====== Supplied data ======

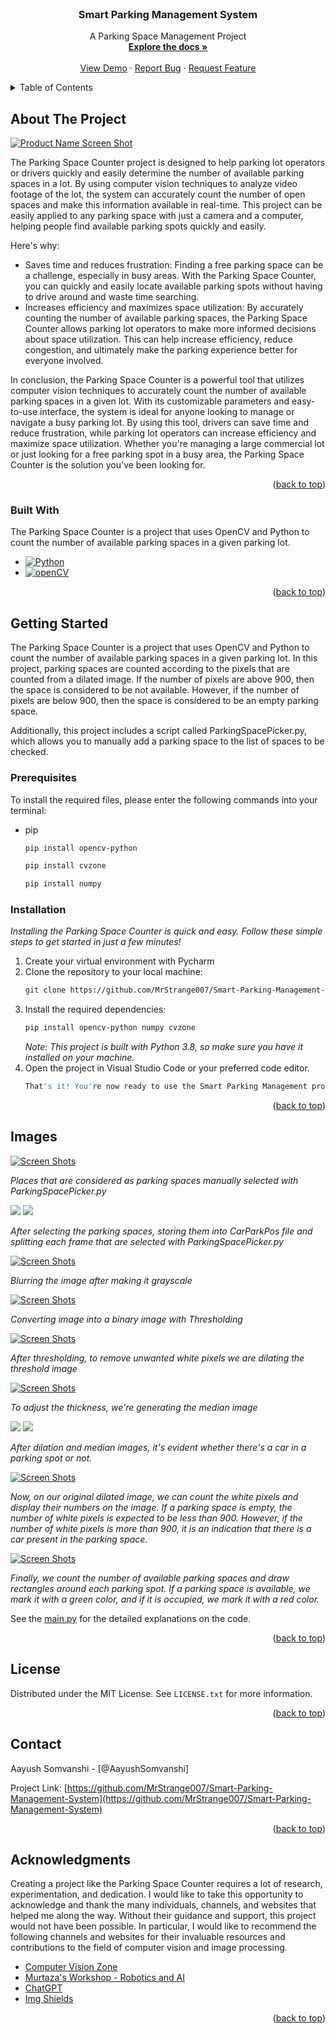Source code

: <!-- <a name="readme-top"></a>

[![Contributors][contributors-shield]][contributors-url]
[![Forks][forks-shield]][forks-url]
[![Stargazers][stars-shield]][stars-url]
[![Issues][issues-shield]][issues-url]
[![MIT License][license-shield]][license-url]
[![LinkedIn][linkedin-shield]][linkedin-url]
-->
<!-- PROJECT LOGO -->
<br />
<div align="center">
  <a href="https://github.com/MrStrange007/Smart-Parking-Management-System">
   <!-- <img src="readme-images/logo.png" alt="Logo" width="80" height="80">  -->
  </a>

  <h3 align="center">Smart Parking Management System</h3>

  <p align="center">
    A Parking Space Management Project
    <br />
    <a href="https://github.com/MrStrange007/Smart-Parking-Management-System"><strong>Explore the docs »</strong></a>
    <br />
    <br />
    <a href="https://github.com/MrStrange007/Smart-Parking-Management-System">View Demo</a>
    ·
    <a href="https://github.com/MrStrange007/Smart-Parking-Management-System/issues">Report Bug</a>
    ·
    <a href="https://github.com/MrStrange007/Smart-Parking-Management-System/issues">Request Feature</a>
  </p>
</div>



<!-- TABLE OF CONTENTS -->
<details>
  <summary>Table of Contents</summary>
  <ol>
    <li>
      <a href="#about-the-project">About The Project</a>
      <ul>
        <li><a href="#built-with">Built With</a></li>
      </ul>
    </li>
    <li>
      <a href="#getting-started">Getting Started</a>
      <ul>
        <li><a href="#prerequisites">Prerequisites</a></li>
        <li><a href="#installation">Installation</a></li>
      </ul>
    </li>
    <!-- <li><a href="#usage">Usage</a></li> -->
    <li><a href="#images">Images</a></li>
    <!-- <li><a href="#contributing">Contributing</a></li> -->
    <li><a href="#license">License</a></li>
    <li><a href="#contact">Contact</a></li>
    <li><a href="#acknowledgments">Acknowledgments</a></li>
  </ol>
</details>



<!-- ABOUT THE PROJECT -->
## About The Project

[![Product Name Screen Shot][product-screenshot]](https://github.com/MrStrange007/Smart-Parking-Management-System)

The Parking Space Counter project is designed to help parking lot operators or drivers quickly and easily determine the number of available parking spaces in a lot. By using computer vision techniques to analyze video footage of the lot, the system can accurately count the number of open spaces and make this information available in real-time. This project can be easily applied to any parking space with just a camera and a computer, helping people find available parking spots quickly and easily.

Here's why:
* Saves time and reduces frustration: Finding a free parking space can be a challenge, especially in busy areas. With the Parking Space Counter, you can quickly and easily locate available parking spots without having to drive around and waste time searching.
* Increases efficiency and maximizes space utilization: By accurately counting the number of available parking spaces, the Parking Space Counter allows parking lot operators to make more informed decisions about space utilization. This can help increase efficiency, reduce congestion, and ultimately make the parking experience better for everyone involved.

In conclusion, the Parking Space Counter is a powerful tool that utilizes computer vision techniques to accurately count the number of available parking spaces in a given lot. With its customizable parameters and easy-to-use interface, the system is ideal for anyone looking to manage or navigate a busy parking lot. By using this tool, drivers can save time and reduce frustration, while parking lot operators can increase efficiency and maximize space utilization. Whether you're managing a large commercial lot or just looking for a free parking spot in a busy area, the Parking Space Counter is the solution you've been looking for.

<p align="right">(<a href="#readme-top">back to top</a>)</p>



### Built With

The Parking Space Counter is a project that uses OpenCV and Python to count the number of available parking spaces in a given parking lot.

* [![Python][Python]][Python-url]
* [![openCV][openCV]][openCV-url]


<p align="right">(<a href="#readme-top">back to top</a>)</p>



<!-- GETTING STARTED -->
## Getting Started

The Parking Space Counter is a project that uses OpenCV and Python to count the number of available parking spaces in a given parking lot. In this project, parking spaces are counted according to the pixels that are counted from a dilated image. If the number of pixels are above 900, then the space is considered to be not available. However, if the number of pixels are below 900, then the space is considered to be an empty parking space.

Additionally, this project includes a script called ParkingSpacePicker.py, which allows you to manually add a parking space to the list of spaces to be checked.

### Prerequisites

To install the required files, please enter the following commands into your terminal: 
* pip
  ```sh
  pip install opencv-python 
  ```
  ```sh
  pip install cvzone
  ```
  ```sh
  pip install numpy
  ```

### Installation

_Installing the Parking Space Counter is quick and easy. Follow these simple steps to get started in just a few minutes!_

1. Create your virtual environment with Pycharm
2. Clone the repository to your local machine:
   ```sh
   git clone https://github.com/MrStrange007/Smart-Parking-Management-System
   ```
3. Install the required dependencies:
   ```sh
   pip install opencv-python numpy cvzone
   ```
   _Note: This project is built with Python 3.8, so make sure you have it installed on your machine._
4. Open the project in Visual Studio Code or your preferred code editor.
   ```js
   That's it! You're now ready to use the Smart Parking Management project.
   ```

<p align="right">(<a href="#readme-top">back to top</a>)</p>



<!-- USAGE EXAMPLES -->
<!-- ## Usage

Use this space to show useful examples of how a project can be used. Additional screenshots, code examples and demos work well in this space. You may also link to more resources.

_For more examples, please refer to the [Documentation](https://example.com)_

<p align="right">(<a href="#readme-top">back to top</a>)</p> -->



<!-- Images -->
## Images

[![Screen Shots][parking-spaces-to-be-checked]](https://github.com/alperrkilic/Parking-Space-Counter-Project)

_Places that are considered as parking spaces manually selected with ParkingSpacePicker.py_


<tr>
    <td>
      <img src="readme-images/single-parking-frame.png"></img>
    </td>
    <td>
      <img src="readme-images/single-parking-frame-without-rectangle.png"></img>
    </td>
    
</tr>

_After selecting the parking spaces, storing them into CarParkPos file and splitting each frame that are selected with ParkingSpacePicker.py_

[![Screen Shots][blurred-img]](https://github.com/alperrkilic/Parking-Space-Counter-Project)

_Blurring the image after making it grayscale_

[![Screen Shots][threshold-img]](https://github.com/alperrkilic/Parking-Space-Counter-Project)

_Converting image into a binary image with Thresholding_

[![Screen Shots][dilated-img]](https://github.com/alperrkilic/Parking-Space-Counter-Project)

_After thresholding, to remove unwanted white pixels we are dilating the threshold image_

[![Screen Shots][median-img]](https://github.com/alperrkilic/Parking-Space-Counter-Project)

_To adjust the thickness, we're generating the median image_

<tr>
    <td>
      <img src="readme-images/single-frame-after-dilation-empty-space.png">
      </img>
    </td>
    <td>
      <img src=" readme-images/single-frame-after-dilation-car-parked.png">
      </img>
    </td>
</tr>

_After dilation and median images, it's evident whether there's a car in a parking spot or not._

[![Screen Shots][spaces-with-counters]](https://github.com/MrStrange007/Smart-Parking-Management-System)

_Now, on our original dilated image, we can count the white pixels and display their numbers on the image. If a parking space is empty, the number of white pixels is expected to be less than 900. However, if the number of white pixels is more than 900, it is an indication that there is a car present in the parking space._

[![Screen Shots][product-screenshot]](https://github.com/MrStrange007/Smart-Parking-Management-System)

_Finally, we count the number of available parking spaces and draw rectangles around each parking spot. If a parking space is available, we mark it with a green color, and if it is occupied, we mark it with a red color._

See the [main.py](https://github.com/MrStrange007/Smart-Parking-Management-System/blob/master/main.py) for the detailed explanations on the code.

<p align="right">(<a href="#readme-top">back to top</a>)</p>



<!-- CONTRIBUTING -->
<!-- ## Contributing

Contributions are what make the open source community such an amazing place to learn, inspire, and create. Any contributions you make are **greatly appreciated**.

If you have a suggestion that would make this better, please fork the repo and create a pull request. You can also simply open an issue with the tag "enhancement".
Don't forget to give the project a star! Thanks again!

1. Fork the Project
2. Create your Feature Branch (`git checkout -b feature/AmazingFeature`)
3. Commit your Changes (`git commit -m 'Add some AmazingFeature'`)
4. Push to the Branch (`git push origin feature/AmazingFeature`)
5. Open a Pull Request

<p align="right">(<a href="#readme-top">back to top</a>)</p> -->



<!-- LICENSE -->
## License

Distributed under the MIT License. See `LICENSE.txt` for more information.

<p align="right">(<a href="#readme-top">back to top</a>)</p>



<!-- CONTACT -->
## Contact

Aayush Somvanshi - [@AayushSomvanshi]

Project Link: [https://github.com/MrStrange007/Smart-Parking-Management-System](https://github.com/MrStrange007/Smart-Parking-Management-System)

<p align="right">(<a href="#readme-top">back to top</a>)</p>



<!-- ACKNOWLEDGMENTS -->
## Acknowledgments

Creating a project like the Parking Space Counter requires a lot of research, experimentation, and dedication. I would like to take this opportunity to acknowledge and thank the many individuals, channels, and websites that helped me along the way. Without their guidance and support, this project would not have been possible. In particular, I would like to recommend the following channels and websites for their invaluable resources and contributions to the field of computer vision and image processing.

* [Computer Vision Zone](https://www.computervision.zone/)
* [Murtaza's Workshop - Robotics and AI](https://www.youtube.com/@murtazasworkshop)
* [ChatGPT](https://chat.openai.com/chat)
* [Img Shields](https://shields.io)


<p align="right">(<a href="#readme-top">back to top</a>)</p>

[contributors-shield]: https://img.shields.io/github/contributors/alperrkilic/Parking-Space-Counter-Project.svg?style=for-the-badge
[contributors-url]: https://github.com/alperrkilic/Parking-Space-Counter-Project/graphs/contributors
[forks-shield]: https://img.shields.io/github/forks/alperrkilic/Parking-Space-Counter-Project.svg?style=for-the-badge
[forks-url]: https://github.com/alperrkilic/Parking-Space-Counter-Project/network/members
[stars-shield]: https://img.shields.io/github/stars/alperrkilic/Parking-Space-Counter-Project.svg?style=for-the-badge
[stars-url]: https://github.com/alperrkilic/Parking-Space-Counter-Project/stargazers
[issues-shield]: https://img.shields.io/github/issues/alperrkilic/Parking-Space-Counter-Project.svg?style=for-the-badge
[issues-url]: https://github.com/alperrkilic/Parking-Space-Counter-Project/issues
[license-shield]: https://img.shields.io/github/license/alperrkilic/Parking-Space-Counter-Project.svg?style=for-the-badge
[license-url]: https://github.com/alperrkilic/Parking-Space-Counter-Project/blob/master/LICENSE.txt
[linkedin-shield]: https://img.shields.io/badge/-LinkedIn-black.svg?style=for-the-badge&logo=linkedin&colorB=555
[linkedin-url]: https://www.linkedin.com/in/bayram-alper-kilic/
[Python]: https://img.shields.io/badge/python-000000?style=for-the-badge&logo=python&
[Python-url]: https://www.python.org/
[openCV]: https://img.shields.io/badge/opencv-%23white.svg?style=for-the-badge&logo=opencv&logoColor=white
[openCV-url]: https://opencv.org/
[product-screenshot]: readme-images/after-counter.png
[single-parking-frame]: readme-images/single-parking-frame.png
[single-no-rectangle]: readme-images/single-parking-frame-without-rectangle.png
[blurred-img]: readme-images/Blurred-image.png
[threshold-img]: readme-images/Threshold-image.png
[dilated-img]: readme-images/Dilated-thicker-image.png
[median-img]: readme-images/Median-image.png
[single-dilated-parked]: readme-images/single-frame-after-dilation-car-parked.png
[single-dilated-empty]: readme-images/single-frame-after-dilation-empty-space.png
[spaces-with-counters]: readme-images/Spaces-with-counted-pixels.png
[parking-spaces-to-be-checked]: readme-images/parking-spaces-to-be-checked.png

======

Up to and including the line that contains "[![MIT License][license-shield]][license-url]", print the records above exactly from their first line, without any pictures.

Exercise result –
Source code

: <!-- <a name="readme-top"></a>

[![Contributors][contributors-shield]][contributors-url]
[![Forks][forks-shield]][forks-url]
[![Stargazers][stars-shield]][stars-url]
[![Issues][issues-shield]][issues-url]
[![MIT License][license-shield]][license-url]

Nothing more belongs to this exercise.